December 12, 2022

The Getaway.

Review #1936: The Getaway.

Cast: 
Steve McQueen (Carter "Doc" McCoy), Ali MacGraw (Carol McCoy), Ben Johnson (Jack Beynon), Sally Struthers (Fran Clinton), Al Lettieri (Rudy Butler), Slim Pickens (The Cowboy), Richard Bright (The Thief), Jack Dodson (Harold Clinton), Dub Taylor (Laughlin), and Bo Hopkins (Frank Jackson) Directed by Sam Peckinpah (#590 - Ride the High Country, #591 - The Wild Bunch, #944 - Pat Garrett and Billy the Kid, #1439 - Straw Dogs, and #1685 - The Deadly Companions)

Review: 
“As a filmmaker I must look at both sides of the coin and do my best as a storyteller. I have no absolutes. I have no value judgment. Why does violence have such a point of intoxication with people? Why do people structure their day on killing?”

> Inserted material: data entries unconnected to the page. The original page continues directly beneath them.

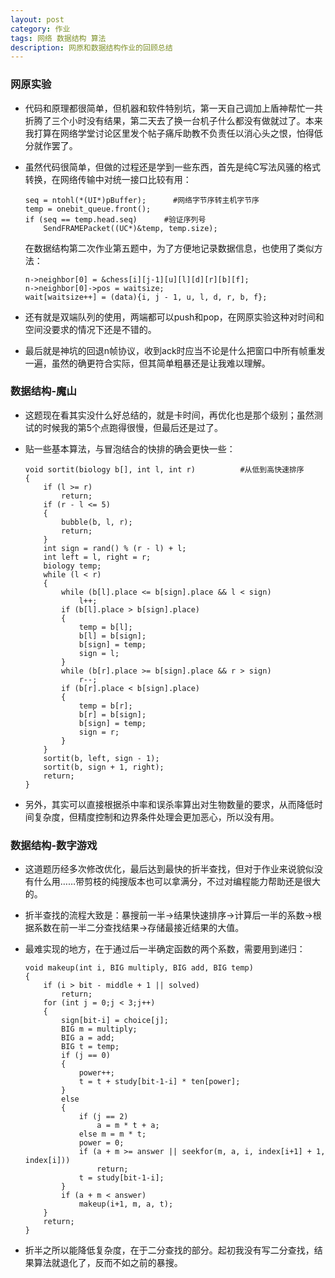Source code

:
 ```yaml
---
layout: post
category: 作业
tags: 网络 数据结构 算法
description: 网原和数据结构作业的回顾总结
---
```


### 网原实验

  * 代码和原理都很简单，但机器和软件特别坑，第一天自己调加上盾神帮忙一共折腾了三个小时没有结果，第二天去了换一台机子什么都没有做就过了。本来我打算在网络学堂讨论区里发个帖子痛斥助教不负责任以消心头之恨，怕得低分就作罢了。
  * 虽然代码很简单，但做的过程还是学到一些东西，首先是纯C写法风骚的格式转换，在网络传输中对统一接口比较有用：

		seq = ntohl(*(UI*)pBuffer);      #网络字节序转主机字节序
		temp = onebit_queue.front();
		if (seq == temp.head.seq)      #验证序列号
			SendFRAMEPacket((UC*)&temp, temp.size);
	
	在数据结构第二次作业第五题中，为了方便地记录数据信息，也使用了类似方法：

		n->neighbor[0] = &chess[i][j-1][u][l][d][r][b][f];
		n->neighbor[0]->pos = waitsize;
		wait[waitsize++] = (data){i, j - 1, u, l, d, r, b, f};
	
  * 还有就是双端队列<deque>的使用，两端都可以push和pop，在网原实验这种对时间和空间没要求的情况下还是不错的。
  * 最后就是神坑的回退n帧协议，收到ack时应当不论是什么把窗口中所有帧重发一遍，虽然的确更符合实际，但其简单粗暴还是让我难以理解。

### 数据结构-魔山

  * 这题现在看其实没什么好总结的，就是卡时间，再优化也是那个级别；虽然测试的时候我的第5个点跑得很慢，但最后还是过了。
  * 贴一些基本算法，与冒泡结合的快排的确会更快一些：

		void sortit(biology b[], int l, int r)          #从低到高快速排序
		{
			if (l >= r)
				return;
			if (r - l <= 5)
			{
				bubble(b, l, r);
				return;
			}
			int sign = rand() % (r - l) + l;
			int left = l, right = r;
			biology temp;
			while (l < r)
			{
				while (b[l].place <= b[sign].place && l < sign)
					l++;
				if (b[l].place > b[sign].place)
				{
					temp = b[l];
					b[l] = b[sign];
					b[sign] = temp;
					sign = l;
				}
				while (b[r].place >= b[sign].place && r > sign)
					r--;
				if (b[r].place < b[sign].place)
				{
					temp = b[r];
					b[r] = b[sign];
					b[sign] = temp;
					sign = r;
				}
			}
			sortit(b, left, sign - 1);
			sortit(b, sign + 1, right);
			return;
		}

  * 另外，其实可以直接根据杀中率和误杀率算出对生物数量的要求，从而降低时间复杂度，但精度控制和边界条件处理会更加恶心，所以没有用。

### 数据结构-数字游戏

  * 这道题历经多次修改优化，最后达到最快的折半查找，但对于作业来说貌似没有什么用……带剪枝的纯搜版本也可以拿满分，不过对编程能力帮助还是很大的。
  * 折半查找的流程大致是：暴搜前一半→结果快速排序→计算后一半的系数→根据系数在前一半二分查找结果→存储最接近结果的大值。
  * 最难实现的地方，在于通过后一半确定函数的两个系数，需要用到递归：

		void makeup(int i, BIG multiply, BIG add, BIG temp)  
		{
			if (i > bit - middle + 1 || solved)
				return;
			for (int j = 0;j < 3;j++)
			{
				sign[bit-i] = choice[j];
				BIG m = multiply;
				BIG a = add;
				BIG t = temp;
				if (j == 0)
				{
					power++;
					t = t + study[bit-1-i] * ten[power];
				}
				else 
				{
					if (j == 2)
						a = m * t + a;
					else m = m * t;
					power = 0;
					if (a + m >= answer || seekfor(m, a, i, index[i+1] + 1, index[i]))
						return;
					t = study[bit-1-i];
				}
				if (a + m < answer)
					makeup(i+1, m, a, t);
			}
			return;
		}

  * 折半之所以能降低复杂度，在于二分查找的部分。起初我没有写二分查找，结果算法就退化了，反而不如之前的暴搜。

Admittedly, the prospect of Sam Peckinpah and Steve McQueen is an interesting one to ponder, particularly since their only other collaboration was Junior Bonner (1972), a rodeo rider movie. Actually, the original director for this film was Peter Bogdanovich since The Last Picture Show (1971) had made an impression on McQueen and producer David Foster. Foster had been McQueen's publicist before McQueen had encouraged him to become a film producer, and Foster encouraged McQueen to do the film, since McQueen was apparently looking for a "good/bad guy" role. The movie is based on the 1958 novel of the same name by Jim Thompson, and he was slated to write the screenplay for the film (this was the first film adaptation of one of his works since Paths of Glory (1957)). Disagreements would lead to both departing: Bogdanovich was approached by a different studio to do What's Up Doc? (1972), but McQueen got upset at hearing about this, while Thompson would be replaced as writer by Walter Hill, since McQueen was not particularly keen on the ending of the novel: an imaginary Mexican town filled with criminals that was apparently "surreal" in nature, and Peckinpah described it as "written in the fifties, takes place in the fifties, but...really a thirties story". The Hill script was modified by Peckinpah to add a bit more action and make it a non-period piece; Hill felt it was the far and away the best script he wrote. Oddly enough, due to the deal made between McQueen and First Artists, he had final cut privileges on the film, and Peckinpah felt that the actor played it safe with the "pretty-boy shots", and it probably doesn't help that McQueen once admitted to wanting the film to look and feel like High Sierra (1941). While the film didn't receive great reviews, it did make quite an impact with audiences, and it was the biggest hit of Peckinpah's career, with only Convoy (1978) topping it. A remake of the film, this time having Hill listed as a co-writer (complete with retaining the same ending), was released in 1994.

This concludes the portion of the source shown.